*** Begin section ***
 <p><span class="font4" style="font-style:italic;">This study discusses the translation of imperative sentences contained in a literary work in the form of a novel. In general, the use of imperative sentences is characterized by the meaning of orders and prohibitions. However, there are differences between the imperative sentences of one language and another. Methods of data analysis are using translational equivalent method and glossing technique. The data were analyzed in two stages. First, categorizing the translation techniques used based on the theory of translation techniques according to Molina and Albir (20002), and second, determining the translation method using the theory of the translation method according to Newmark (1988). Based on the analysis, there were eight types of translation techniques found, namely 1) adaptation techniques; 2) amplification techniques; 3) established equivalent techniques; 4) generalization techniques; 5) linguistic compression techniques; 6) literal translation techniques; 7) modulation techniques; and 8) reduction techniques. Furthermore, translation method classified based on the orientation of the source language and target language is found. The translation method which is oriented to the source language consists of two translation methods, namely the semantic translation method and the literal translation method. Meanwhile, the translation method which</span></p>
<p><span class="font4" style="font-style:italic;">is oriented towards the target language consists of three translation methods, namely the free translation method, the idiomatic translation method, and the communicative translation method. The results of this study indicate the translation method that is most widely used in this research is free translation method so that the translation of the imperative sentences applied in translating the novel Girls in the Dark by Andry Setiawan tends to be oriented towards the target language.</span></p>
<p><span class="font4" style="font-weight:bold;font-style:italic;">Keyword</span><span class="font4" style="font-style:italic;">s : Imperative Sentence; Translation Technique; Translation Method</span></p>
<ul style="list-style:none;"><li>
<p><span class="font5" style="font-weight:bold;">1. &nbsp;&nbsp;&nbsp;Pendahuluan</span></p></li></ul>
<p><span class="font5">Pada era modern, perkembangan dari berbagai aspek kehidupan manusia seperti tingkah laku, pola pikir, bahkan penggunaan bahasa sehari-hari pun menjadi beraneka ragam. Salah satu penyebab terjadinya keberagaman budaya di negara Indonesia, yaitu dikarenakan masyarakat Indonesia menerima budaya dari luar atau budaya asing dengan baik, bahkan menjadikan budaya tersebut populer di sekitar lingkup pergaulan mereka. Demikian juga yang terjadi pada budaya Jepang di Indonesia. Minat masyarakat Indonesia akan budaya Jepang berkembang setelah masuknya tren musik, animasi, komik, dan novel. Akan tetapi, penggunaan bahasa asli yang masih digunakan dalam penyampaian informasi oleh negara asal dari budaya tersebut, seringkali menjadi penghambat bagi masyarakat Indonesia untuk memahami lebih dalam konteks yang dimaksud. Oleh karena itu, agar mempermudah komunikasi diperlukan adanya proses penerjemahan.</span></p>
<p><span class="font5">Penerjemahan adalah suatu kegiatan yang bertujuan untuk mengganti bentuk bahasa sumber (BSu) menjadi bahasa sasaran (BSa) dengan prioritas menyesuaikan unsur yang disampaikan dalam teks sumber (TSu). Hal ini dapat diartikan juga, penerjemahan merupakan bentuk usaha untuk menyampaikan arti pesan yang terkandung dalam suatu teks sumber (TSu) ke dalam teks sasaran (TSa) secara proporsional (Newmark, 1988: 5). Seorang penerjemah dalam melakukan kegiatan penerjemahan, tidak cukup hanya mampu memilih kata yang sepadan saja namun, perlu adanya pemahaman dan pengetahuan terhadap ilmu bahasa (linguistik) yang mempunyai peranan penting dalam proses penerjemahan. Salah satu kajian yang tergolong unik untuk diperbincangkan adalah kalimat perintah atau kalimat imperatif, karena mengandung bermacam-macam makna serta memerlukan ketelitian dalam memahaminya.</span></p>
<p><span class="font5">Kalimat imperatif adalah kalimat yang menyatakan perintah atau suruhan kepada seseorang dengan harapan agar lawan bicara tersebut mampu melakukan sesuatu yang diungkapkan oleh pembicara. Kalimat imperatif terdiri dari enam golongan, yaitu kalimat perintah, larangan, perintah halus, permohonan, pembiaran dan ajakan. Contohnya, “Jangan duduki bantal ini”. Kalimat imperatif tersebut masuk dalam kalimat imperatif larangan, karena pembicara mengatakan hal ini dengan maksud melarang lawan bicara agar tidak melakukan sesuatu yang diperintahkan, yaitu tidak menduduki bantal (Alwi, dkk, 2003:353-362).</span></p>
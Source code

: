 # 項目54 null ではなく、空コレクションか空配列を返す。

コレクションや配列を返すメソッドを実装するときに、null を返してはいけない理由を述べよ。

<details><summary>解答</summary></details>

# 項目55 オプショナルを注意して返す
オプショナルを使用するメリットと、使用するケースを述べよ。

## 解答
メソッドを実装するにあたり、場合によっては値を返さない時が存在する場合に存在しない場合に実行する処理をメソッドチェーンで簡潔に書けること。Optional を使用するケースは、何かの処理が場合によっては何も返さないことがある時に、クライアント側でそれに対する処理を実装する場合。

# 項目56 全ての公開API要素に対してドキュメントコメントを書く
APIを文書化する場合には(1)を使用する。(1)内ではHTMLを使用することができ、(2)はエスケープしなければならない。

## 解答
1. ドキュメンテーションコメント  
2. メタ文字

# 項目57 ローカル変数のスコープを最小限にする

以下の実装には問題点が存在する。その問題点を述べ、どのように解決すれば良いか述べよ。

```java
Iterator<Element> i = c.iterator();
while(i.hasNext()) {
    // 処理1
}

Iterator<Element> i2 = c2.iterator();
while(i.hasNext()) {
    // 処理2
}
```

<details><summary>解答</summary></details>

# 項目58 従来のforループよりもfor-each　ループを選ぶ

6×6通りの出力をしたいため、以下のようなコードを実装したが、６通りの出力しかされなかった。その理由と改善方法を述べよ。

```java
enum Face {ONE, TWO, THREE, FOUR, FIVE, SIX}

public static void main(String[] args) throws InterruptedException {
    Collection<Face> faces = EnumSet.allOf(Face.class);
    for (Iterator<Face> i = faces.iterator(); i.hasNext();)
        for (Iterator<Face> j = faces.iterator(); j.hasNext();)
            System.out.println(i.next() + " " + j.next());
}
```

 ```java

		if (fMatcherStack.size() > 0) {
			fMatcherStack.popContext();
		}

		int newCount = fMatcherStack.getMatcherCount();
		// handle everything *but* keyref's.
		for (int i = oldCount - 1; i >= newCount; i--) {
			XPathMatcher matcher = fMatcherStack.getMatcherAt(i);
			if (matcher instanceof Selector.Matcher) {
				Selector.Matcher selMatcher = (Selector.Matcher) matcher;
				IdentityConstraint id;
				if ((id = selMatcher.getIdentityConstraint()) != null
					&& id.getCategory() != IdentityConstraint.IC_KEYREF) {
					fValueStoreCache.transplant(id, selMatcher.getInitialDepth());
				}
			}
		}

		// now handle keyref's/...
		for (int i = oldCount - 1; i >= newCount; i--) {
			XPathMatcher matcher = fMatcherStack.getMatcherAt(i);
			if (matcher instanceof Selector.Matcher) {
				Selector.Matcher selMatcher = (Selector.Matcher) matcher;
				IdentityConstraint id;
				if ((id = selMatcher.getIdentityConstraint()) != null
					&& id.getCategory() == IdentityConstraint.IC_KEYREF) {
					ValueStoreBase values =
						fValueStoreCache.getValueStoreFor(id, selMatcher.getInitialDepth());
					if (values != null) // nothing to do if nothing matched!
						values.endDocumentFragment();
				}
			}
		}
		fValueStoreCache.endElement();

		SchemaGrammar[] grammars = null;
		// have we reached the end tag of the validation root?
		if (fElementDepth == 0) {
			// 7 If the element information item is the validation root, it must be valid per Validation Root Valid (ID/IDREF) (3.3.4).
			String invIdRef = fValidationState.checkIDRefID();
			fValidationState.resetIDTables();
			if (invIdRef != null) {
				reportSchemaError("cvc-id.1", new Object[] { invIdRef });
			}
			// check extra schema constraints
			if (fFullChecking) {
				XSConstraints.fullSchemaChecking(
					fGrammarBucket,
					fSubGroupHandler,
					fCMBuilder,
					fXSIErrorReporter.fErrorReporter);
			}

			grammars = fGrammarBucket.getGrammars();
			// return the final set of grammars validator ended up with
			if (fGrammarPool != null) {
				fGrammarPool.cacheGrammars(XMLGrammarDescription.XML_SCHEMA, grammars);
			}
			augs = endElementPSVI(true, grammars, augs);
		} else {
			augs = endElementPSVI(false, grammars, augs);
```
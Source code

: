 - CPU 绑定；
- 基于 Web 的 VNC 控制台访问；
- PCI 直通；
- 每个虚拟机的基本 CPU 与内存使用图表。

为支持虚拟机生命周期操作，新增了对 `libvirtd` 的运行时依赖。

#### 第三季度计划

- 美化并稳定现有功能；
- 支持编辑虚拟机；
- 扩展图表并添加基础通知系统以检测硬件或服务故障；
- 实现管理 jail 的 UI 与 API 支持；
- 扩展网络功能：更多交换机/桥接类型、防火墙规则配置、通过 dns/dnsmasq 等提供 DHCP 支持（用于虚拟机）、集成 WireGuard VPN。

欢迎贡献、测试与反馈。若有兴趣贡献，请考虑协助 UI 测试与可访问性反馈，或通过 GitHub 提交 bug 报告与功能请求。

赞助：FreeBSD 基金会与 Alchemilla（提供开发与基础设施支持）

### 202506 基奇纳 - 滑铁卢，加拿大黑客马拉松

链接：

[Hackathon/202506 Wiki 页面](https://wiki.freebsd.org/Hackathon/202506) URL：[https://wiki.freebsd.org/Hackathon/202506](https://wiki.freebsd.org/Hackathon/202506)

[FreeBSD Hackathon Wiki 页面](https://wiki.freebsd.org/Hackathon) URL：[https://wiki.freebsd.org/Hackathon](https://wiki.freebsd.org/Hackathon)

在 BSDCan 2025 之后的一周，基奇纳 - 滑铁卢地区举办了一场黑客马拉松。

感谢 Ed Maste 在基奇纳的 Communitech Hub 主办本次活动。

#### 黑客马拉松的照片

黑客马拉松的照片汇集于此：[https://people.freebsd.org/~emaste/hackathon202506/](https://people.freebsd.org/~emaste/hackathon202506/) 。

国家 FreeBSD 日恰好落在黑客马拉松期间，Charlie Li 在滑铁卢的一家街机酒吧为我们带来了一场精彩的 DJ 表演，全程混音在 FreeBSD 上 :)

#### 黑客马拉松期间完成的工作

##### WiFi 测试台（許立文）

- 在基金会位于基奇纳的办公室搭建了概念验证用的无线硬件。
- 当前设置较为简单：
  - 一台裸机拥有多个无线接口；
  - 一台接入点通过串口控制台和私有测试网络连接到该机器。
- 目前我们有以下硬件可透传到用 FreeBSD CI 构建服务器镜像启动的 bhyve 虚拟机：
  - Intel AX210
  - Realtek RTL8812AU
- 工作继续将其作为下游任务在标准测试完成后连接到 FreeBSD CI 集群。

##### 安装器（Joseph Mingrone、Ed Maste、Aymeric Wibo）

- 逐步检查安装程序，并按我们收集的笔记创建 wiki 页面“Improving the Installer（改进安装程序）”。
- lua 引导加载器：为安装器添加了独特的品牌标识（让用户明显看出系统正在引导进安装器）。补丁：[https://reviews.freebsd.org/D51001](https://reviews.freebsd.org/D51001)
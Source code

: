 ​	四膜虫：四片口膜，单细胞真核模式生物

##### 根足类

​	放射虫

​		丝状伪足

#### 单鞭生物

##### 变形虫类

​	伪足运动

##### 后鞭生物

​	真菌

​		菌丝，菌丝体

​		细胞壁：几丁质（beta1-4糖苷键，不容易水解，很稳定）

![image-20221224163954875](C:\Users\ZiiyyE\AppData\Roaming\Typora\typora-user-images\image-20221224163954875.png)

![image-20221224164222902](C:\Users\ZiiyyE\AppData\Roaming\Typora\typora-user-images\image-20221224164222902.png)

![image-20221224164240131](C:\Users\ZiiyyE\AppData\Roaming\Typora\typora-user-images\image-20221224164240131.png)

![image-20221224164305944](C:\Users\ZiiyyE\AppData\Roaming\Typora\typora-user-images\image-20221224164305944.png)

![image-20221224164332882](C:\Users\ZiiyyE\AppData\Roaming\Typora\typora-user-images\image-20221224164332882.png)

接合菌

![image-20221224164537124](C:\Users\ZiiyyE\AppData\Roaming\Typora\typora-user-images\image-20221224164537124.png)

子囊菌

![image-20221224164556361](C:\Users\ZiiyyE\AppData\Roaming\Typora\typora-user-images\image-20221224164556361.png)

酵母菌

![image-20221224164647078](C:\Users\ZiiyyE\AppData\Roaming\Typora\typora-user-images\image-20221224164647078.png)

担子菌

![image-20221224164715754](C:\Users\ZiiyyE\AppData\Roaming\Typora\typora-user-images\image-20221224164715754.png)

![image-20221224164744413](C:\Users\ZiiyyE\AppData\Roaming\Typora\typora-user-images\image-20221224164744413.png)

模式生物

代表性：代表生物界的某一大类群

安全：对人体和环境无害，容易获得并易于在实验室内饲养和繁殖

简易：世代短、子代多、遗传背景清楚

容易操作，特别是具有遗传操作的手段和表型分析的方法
*** End section ***
YOUR GOAL »
The answer should be one number only: how many lines in the listing hold "String".

RESULT FOR THIS EXERCISE »
2